Re: Repeatable builds using pkgbase

From: Doug Rabson <dfr_at_rabson.org>
Date: Wed, 30 Aug 2023 15:09:30 UTC
On Wed, 30 Aug 2023 at 15:59, Doug Rabson <dfr@rabson.org> wrote:

>
>
> On Mon, 21 Aug 2023 at 17:26, Doug Rabson <dfr@rabson.org> wrote:
>
>>
>>
>> On Mon, 21 Aug 2023 at 17:23, Baptiste Daroussin <bapt@freebsd.org>
>> wrote:
>>
>>> On Mon, Aug 21, 2023 at 02:33:24PM +0100, Doug Rabson wrote:
>>> > While working on build scripts for FreeBSD container images, I wanted
>>> to
>>> > get to the point where my builds are repeatable, i.e. if I create two
>>> > images with the same set of packages installed in the same order, they
>>> > should be identical.
>>> >
>>> > The main stumbling block is timestamps. I can force all the file
>>> timestamps
>>> > to a fixed value with buildah using the '--timestamp' argument to
>>> either
>>> > 'buildah commit' or 'buildah build' but even then, the two images have
>>> > different hashes. Looking deeper, the difference is in
>>> > /var/db/pkg/local.sqlite.

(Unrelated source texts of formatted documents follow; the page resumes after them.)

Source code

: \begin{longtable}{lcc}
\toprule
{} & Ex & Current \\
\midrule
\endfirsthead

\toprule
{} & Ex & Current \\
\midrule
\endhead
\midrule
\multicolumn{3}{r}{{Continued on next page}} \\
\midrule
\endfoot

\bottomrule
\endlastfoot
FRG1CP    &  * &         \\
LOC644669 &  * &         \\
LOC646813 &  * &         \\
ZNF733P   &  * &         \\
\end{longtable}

If I compare SQL dumps of the databases from
>>> each
>>> > image, I can see a timestamp embedded in the sqlite file:
>>> >
>>> > diff dump1 dump2
>>> >
>>> >
>>> > 4c4
>>> > < INSERT INTO packages
>>> > VALUES(1,'base','FreeBSD-zoneinfo','13.2p2','zoneinfo
>>> package','zoneinfo
>>> > package',NULL,NULL,'FreeBSD:13:amd64','re@FreeBSD.org','
>>> > https://www.FreeBSD.org
>>> >
>>> ','/',731014,0,0,1,1692446701,'2$2$c9w95oqai9bwhny1k4pcg8mji77xgk43zjxxb69j1duzq5jao18wak4deer85epmfpc8ngyysyt9wu74pg7sczkqc3ekyawkfgwzi8d',NULL,NULL,0);
>>> > ---
>>> > > INSERT INTO packages
>>> > VALUES(1,'base','FreeBSD-zoneinfo','13.2p2','zoneinfo
>>> package','zoneinfo
>>> > package',NULL,NULL,'FreeBSD:13:amd64','re@FreeBSD.org','
>>> > https://www.FreeBSD.org
>>> >
>>> ','/',731014,0,0,1,1692622924,'2$2$c9w95oqai9bwhny1k4pcg8mji77xgk43zjxxb69j1duzq5jao18wak4deer85epmfpc8ngyysyt9wu74pg7sczkqc3ekyawkfgwzi8d',NULL,NULL,0);
>>> >
>>> >
>>> > Looking at the pkg source, I can see that the prepared statement for
>>> > inserting into the packages table explicitly uses NOW() for this
>>> column.
>>> > Would it be reasonable to allow changing this, e.g. by adding a command
>>> > line argument to pkg to override the default? I haven't tried this to
>>> see
>>> > if that makes the two databases identical - if not, I guess I'll just
>>> > remove pkg metadata altogether.
>>>
>>> yes this would be reasonable, if you use en env var, please respect
>>> SOURCE_DATE_EPOCH.
>>>
>>> I'll try this out, probably using an env var as you suggest. Hopefully
>> there is nothing non-deterministic in sqlite which would stop this from
>> being reproducible.
>>
>
> Sadly, even if I override the timestamp written to the packages table, the
> resulting local.sqlite files on two consecutive runs are still different.
> If I compare the two using 'sqlite3 local.sqlite .dump', the sql dumps are
> identical so there is something else in sqlite which is making things
> non-reproducible. I guess I'll have to fall back to plan B and remove the
> package metadata from my images.
>

Weirdly, if I regenerate the local.sqlite file using sqlite3's .dump and
.read commands, the resulting DB file does have a consistent hash so that
might be a plan C.